Budget cuts and the support of just one Navy ship for the entire U.S. Southern Command have been a boon for the Latin American drug cartels shipping narcotics to the U.S., the SouthCom commander said.
"I simply sit and watch it go by," Marine Gen. John Kelly said of the cocaine aboard the cartels'30-foot "go fast" boats heading north through the Caribbean and along Central America's Pacific coast.
"Because of asset shortfalls, we're unable to get after 74 percent of suspected maritime drug smuggling," Kelly said.
"I can see it, figuratively speaking" through surveillance and reconnaissance across the region, Kelly said of the drug traffic. "I can see the flow. I just don't have end-game assets," Kelly said.
The shortage of ships and planes in his area was the result of the downgrading of the strategic importance of SouthCom among the Combatant Commands, Kelly said at a Pentagon briefing and in earlier testimony to the Senate Armed Services Committee.
SouthCom only gets the resources that the military services can render, Kelly said.
"So if the services are hurting -- which they are for assets -- then I'm hurting," Kelly said. "Of the five overseas Combatant Commands, I am certainly the least priority and have been for some time. I'm not complaining. I'm not criticizing. That's just the way it is," he said.
Kelly's striking candor on SouthCom's anti-drug operations was a revelation to at least one senator. Kelly said he has a mandate from President Obama to cut the drug flow by 40 percent, but only five percent of the assets needed to accomplish the mission.
"I would say five percent is jaw-dropping, frankly, in terms of the threats that you've just talked about," Sen. Kelly Ayotte, R-N.H, told Kelly. "I think this is something that we better address as a committee," Ayotte said.
Kelly said that the amount of drugs interdicted was directly related to the number of ships available to SouthCom. "Last year, we got 132 tons of cocaine on the high seas," down from about 153 tons in 2012, Kelly said. "It's almost a scientific equation – more assets, more tonnage," Kelly said.
The frigate Rentz out of San Diego is the sole Navy ship assigned to SouthCome. It is due to return to its homeport in San Diego later this spring, Kelly said.

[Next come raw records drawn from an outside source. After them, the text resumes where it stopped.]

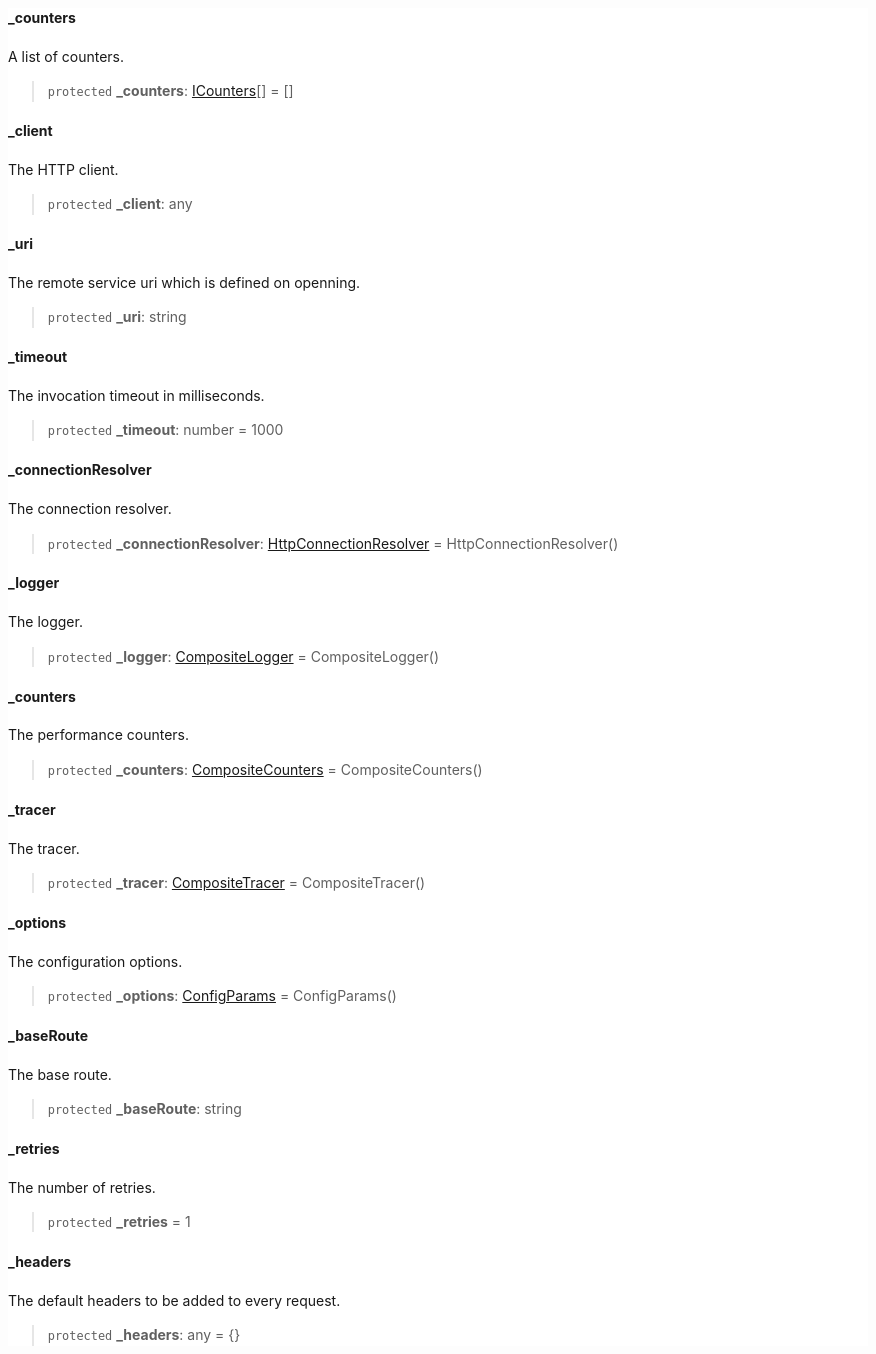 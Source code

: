 #### _counters
A list of counters.
> `protected` **_counters**: [ICounters](../icounters)[] = []

#### _client
The HTTP client.
> `protected` **_client**: any

#### _uri
The remote service uri which is defined on openning.
> `protected` **_uri**: string

#### _timeout
The invocation timeout in milliseconds.
> `protected` **_timeout**: number = 1000

#### _connectionResolver
The connection resolver.
> `protected` **_connectionResolver**: [HttpConnectionResolver](../../connect/http_connection_resolver) = HttpConnectionResolver()

#### _logger
The logger.
> `protected` **_logger**: [CompositeLogger](../../../components/log/composite_logger) = CompositeLogger()

#### _counters
The performance counters.
> `protected` **_counters**: [CompositeCounters](../../../components/count/composite_counters) = CompositeCounters()

#### _tracer
The tracer.
> `protected` **_tracer**: [CompositeTracer](../../../components/trace/composite_tracer) = CompositeTracer()

#### _options
The configuration options.
> `protected` **_options**: [ConfigParams](../../../commons/config/config_params) = ConfigParams()

#### _baseRoute
The base route.
> `protected` **_baseRoute**: string

#### _retries
The number of retries.
> `protected` **_retries** = 1

#### _headers
The default headers to be added to every request.
> `protected` **_headers**: any = {}
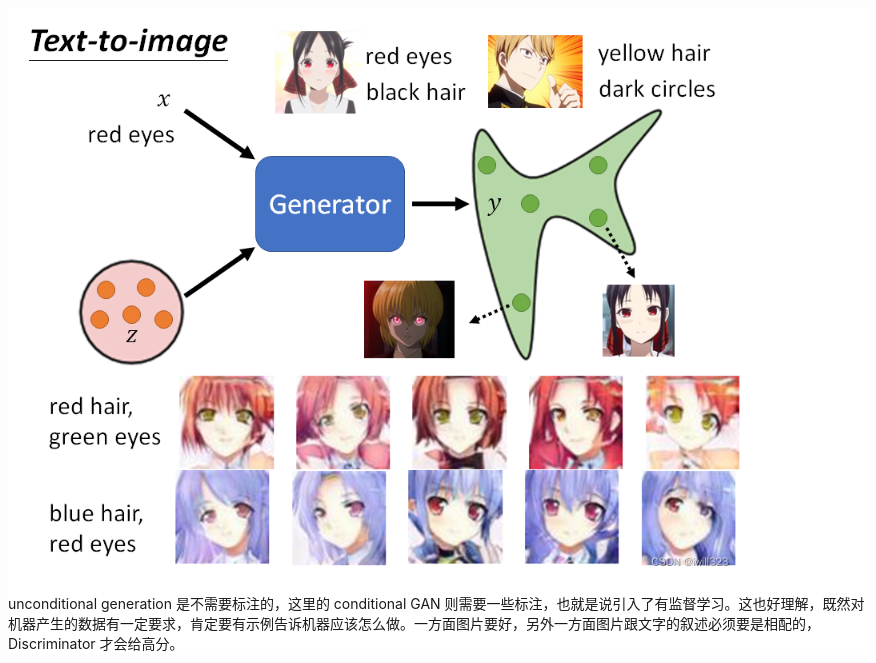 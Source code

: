 <img src="对抗生成网络GAN.assets/5c6a4cfc645942d1b4e88473d57e296e.png" alt="img" style="zoom:80%;" />

unconditional generation 是不需要标注的，这里的 conditional GAN 则需要一些标注，也就是说引入了有监督学习。这也好理解，既然对机器产生的数据有一定要求，肯定要有示例告诉机器应该怎么做。一方面图片要好，另外一方面图片跟文字的叙述必须要是相配的，Discriminator 才会给高分。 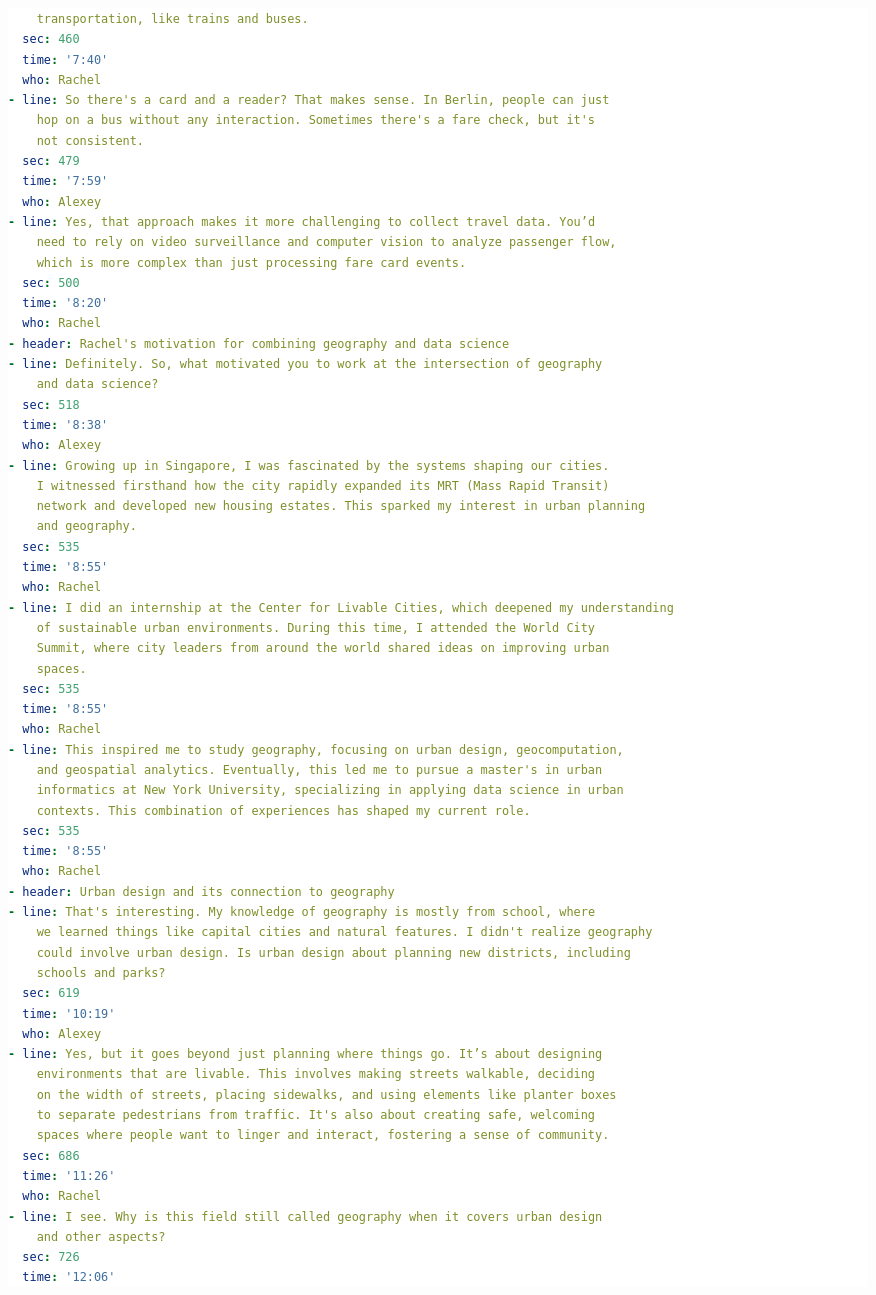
 ```yaml
    transportation, like trains and buses.
  sec: 460
  time: '7:40'
  who: Rachel
- line: So there's a card and a reader? That makes sense. In Berlin, people can just
    hop on a bus without any interaction. Sometimes there's a fare check, but it's
    not consistent.
  sec: 479
  time: '7:59'
  who: Alexey
- line: Yes, that approach makes it more challenging to collect travel data. You’d
    need to rely on video surveillance and computer vision to analyze passenger flow,
    which is more complex than just processing fare card events.
  sec: 500
  time: '8:20'
  who: Rachel
- header: Rachel's motivation for combining geography and data science
- line: Definitely. So, what motivated you to work at the intersection of geography
    and data science?
  sec: 518
  time: '8:38'
  who: Alexey
- line: Growing up in Singapore, I was fascinated by the systems shaping our cities.
    I witnessed firsthand how the city rapidly expanded its MRT (Mass Rapid Transit)
    network and developed new housing estates. This sparked my interest in urban planning
    and geography.
  sec: 535
  time: '8:55'
  who: Rachel
- line: I did an internship at the Center for Livable Cities, which deepened my understanding
    of sustainable urban environments. During this time, I attended the World City
    Summit, where city leaders from around the world shared ideas on improving urban
    spaces.
  sec: 535
  time: '8:55'
  who: Rachel
- line: This inspired me to study geography, focusing on urban design, geocomputation,
    and geospatial analytics. Eventually, this led me to pursue a master's in urban
    informatics at New York University, specializing in applying data science in urban
    contexts. This combination of experiences has shaped my current role.
  sec: 535
  time: '8:55'
  who: Rachel
- header: Urban design and its connection to geography
- line: That's interesting. My knowledge of geography is mostly from school, where
    we learned things like capital cities and natural features. I didn't realize geography
    could involve urban design. Is urban design about planning new districts, including
    schools and parks?
  sec: 619
  time: '10:19'
  who: Alexey
- line: Yes, but it goes beyond just planning where things go. It’s about designing
    environments that are livable. This involves making streets walkable, deciding
    on the width of streets, placing sidewalks, and using elements like planter boxes
    to separate pedestrians from traffic. It's also about creating safe, welcoming
    spaces where people want to linger and interact, fostering a sense of community.
  sec: 686
  time: '11:26'
  who: Rachel
- line: I see. Why is this field still called geography when it covers urban design
    and other aspects?
  sec: 726
  time: '12:06'
```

"I'm lucky to have one Navy ship. I have four Coast Guard cutters," Kelly said, but his real need was for 16 ships and he wasn't particular about the type of ship or the flag it served under.
"I don't need a warship. I need a ship, something that floats, with a helicopter" on board, Kelly said. He pointed to the Dutch oiler with a helicopter pad that worked for SouthCom last year. The Dutch ship "did great work for us, working under our direction -- not command, but direction," Kelly said.
"We think it takes 16 of those things to accomplish the 40 percent mission. That includes Coast Guard -- anything that floats with a helicopter on it," Kelly said, to cut into the huge profits of the cartels that he estimated at $85 billion annually.
The drug trade is so profitable for the cartels that "their biggest problem is not getting drugs into the United States," Kelly said. "Their biggest problem is -- how do you launder $85 billion in profits?"
There is so much cash that when SouthCom intercepts it, "we just weigh it. We don't even count it, turn it over to the government agency, and then they'll count it," Kelly said.
To boost profits, the cartels have increasingly targeted Puerto Rico as a trans-shipment point to the U.S. mainland, Kelly said.
"It's priceless to them if it can get into Puerto Rico," Kelly said. As a Commonwealth of the U.S., Puerto Rico is not subject to the usual customs regulations and the cartels can send it by mail or they can ship it anywhere they want once the drugs reach Puerto Rico, Kelly said.
The focus of the cartels on Puerto Rico has also led to growing drug trafficking on the island. Last week, federal authorities announced the arrest and indictment of 63 suspects on charges of consipiracy and intent to distribute involving a trafficking operation allegedly run out of the La Ceiba housing project in the city of Ponce.
Vito Salvatore Guarino, the Special Agent in Charge of the Drug Enforcement Administration's Caribbean Division, pledged that anti-drug operations "will continue across the Island as we continue bringing to justice other violent drug trafficking organizations regardless in what part of the island they operate."